Instructions for the task
Using the records below, copy every line that holds the string "ReasoningCache".

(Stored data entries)
=== Section Start ===
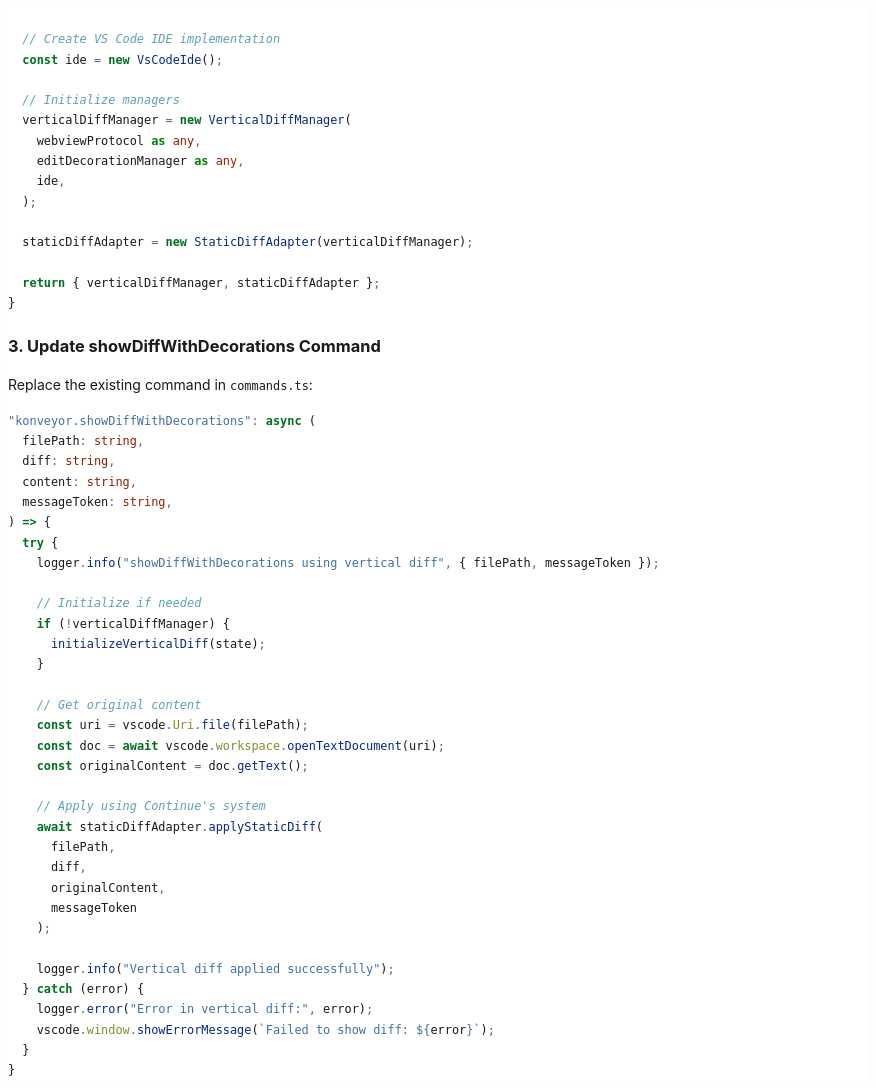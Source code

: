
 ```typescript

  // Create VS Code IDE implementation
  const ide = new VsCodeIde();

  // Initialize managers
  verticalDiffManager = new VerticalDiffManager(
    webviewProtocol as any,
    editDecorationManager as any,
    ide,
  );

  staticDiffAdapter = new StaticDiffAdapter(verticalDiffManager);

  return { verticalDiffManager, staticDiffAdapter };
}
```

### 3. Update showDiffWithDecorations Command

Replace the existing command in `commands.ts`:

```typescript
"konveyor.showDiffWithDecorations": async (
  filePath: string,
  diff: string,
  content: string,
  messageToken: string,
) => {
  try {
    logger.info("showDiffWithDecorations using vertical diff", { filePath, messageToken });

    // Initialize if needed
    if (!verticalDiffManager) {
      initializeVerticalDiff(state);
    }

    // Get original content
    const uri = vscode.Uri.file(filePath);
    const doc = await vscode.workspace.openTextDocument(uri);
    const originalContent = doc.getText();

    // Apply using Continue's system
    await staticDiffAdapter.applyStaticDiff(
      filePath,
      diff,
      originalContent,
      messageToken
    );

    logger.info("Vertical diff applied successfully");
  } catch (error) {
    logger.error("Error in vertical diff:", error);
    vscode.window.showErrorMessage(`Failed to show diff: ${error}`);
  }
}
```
=== Section End ===
=== Section Start ===
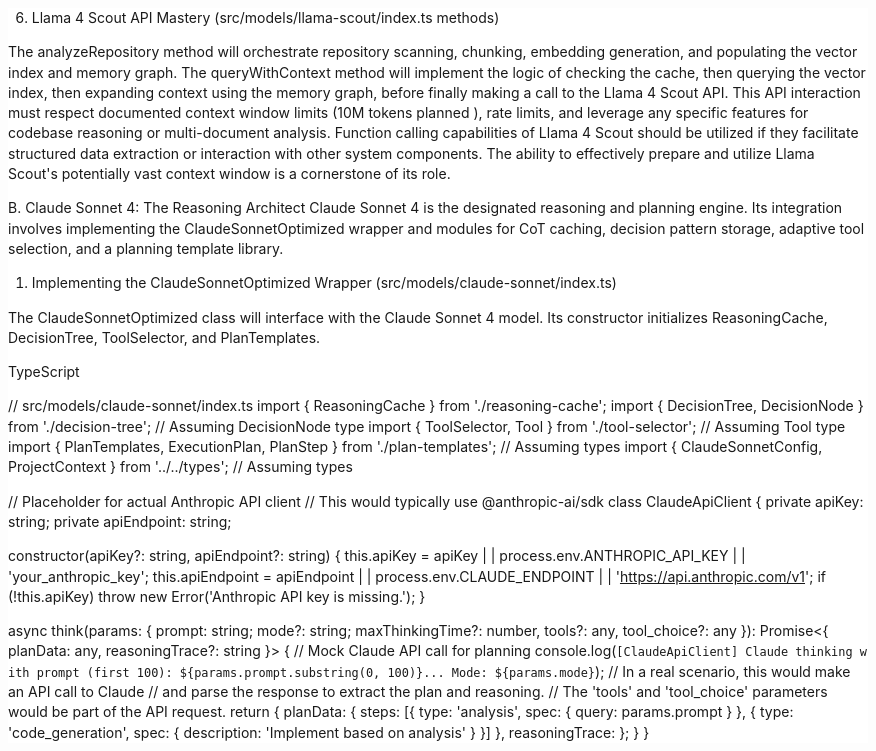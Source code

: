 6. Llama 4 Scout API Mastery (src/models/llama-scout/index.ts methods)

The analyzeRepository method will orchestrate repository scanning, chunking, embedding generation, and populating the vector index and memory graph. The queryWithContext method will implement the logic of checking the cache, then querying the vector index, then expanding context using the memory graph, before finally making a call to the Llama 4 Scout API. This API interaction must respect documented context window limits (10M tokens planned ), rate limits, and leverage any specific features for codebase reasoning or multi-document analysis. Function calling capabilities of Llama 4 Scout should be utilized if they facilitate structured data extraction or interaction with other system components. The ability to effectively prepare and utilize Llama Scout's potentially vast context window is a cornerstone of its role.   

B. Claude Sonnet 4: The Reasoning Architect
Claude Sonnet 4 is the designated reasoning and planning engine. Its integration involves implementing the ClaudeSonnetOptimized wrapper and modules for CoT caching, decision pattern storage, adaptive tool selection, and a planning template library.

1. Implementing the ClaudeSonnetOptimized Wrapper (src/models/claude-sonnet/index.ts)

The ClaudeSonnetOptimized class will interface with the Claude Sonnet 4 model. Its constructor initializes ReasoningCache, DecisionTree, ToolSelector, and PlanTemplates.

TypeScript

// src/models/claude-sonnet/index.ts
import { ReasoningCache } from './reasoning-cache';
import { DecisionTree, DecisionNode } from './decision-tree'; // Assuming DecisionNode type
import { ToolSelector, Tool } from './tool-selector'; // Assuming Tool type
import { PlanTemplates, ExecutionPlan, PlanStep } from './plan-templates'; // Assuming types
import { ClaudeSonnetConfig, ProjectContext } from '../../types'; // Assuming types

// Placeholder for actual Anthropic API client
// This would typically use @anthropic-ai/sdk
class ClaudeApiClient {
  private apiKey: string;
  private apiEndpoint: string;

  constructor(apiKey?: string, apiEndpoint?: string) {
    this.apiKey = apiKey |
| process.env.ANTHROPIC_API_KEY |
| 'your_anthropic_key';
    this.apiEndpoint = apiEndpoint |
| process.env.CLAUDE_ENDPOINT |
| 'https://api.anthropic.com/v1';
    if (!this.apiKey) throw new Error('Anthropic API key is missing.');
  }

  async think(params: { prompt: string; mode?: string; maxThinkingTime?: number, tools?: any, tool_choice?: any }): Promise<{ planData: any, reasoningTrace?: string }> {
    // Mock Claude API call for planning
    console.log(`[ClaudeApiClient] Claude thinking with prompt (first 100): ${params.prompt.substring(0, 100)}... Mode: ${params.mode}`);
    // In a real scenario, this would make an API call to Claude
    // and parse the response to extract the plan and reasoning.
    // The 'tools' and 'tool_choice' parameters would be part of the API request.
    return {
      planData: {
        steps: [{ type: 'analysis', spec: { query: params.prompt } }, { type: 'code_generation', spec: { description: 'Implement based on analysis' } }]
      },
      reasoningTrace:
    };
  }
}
=== Section End ===
Expected output
The ClaudeSonnetOptimized class will interface with the Claude Sonnet 4 model. Its constructor initializes ReasoningCache, DecisionTree, ToolSelector, and PlanTemplates.
import { ReasoningCache } from './reasoning-cache';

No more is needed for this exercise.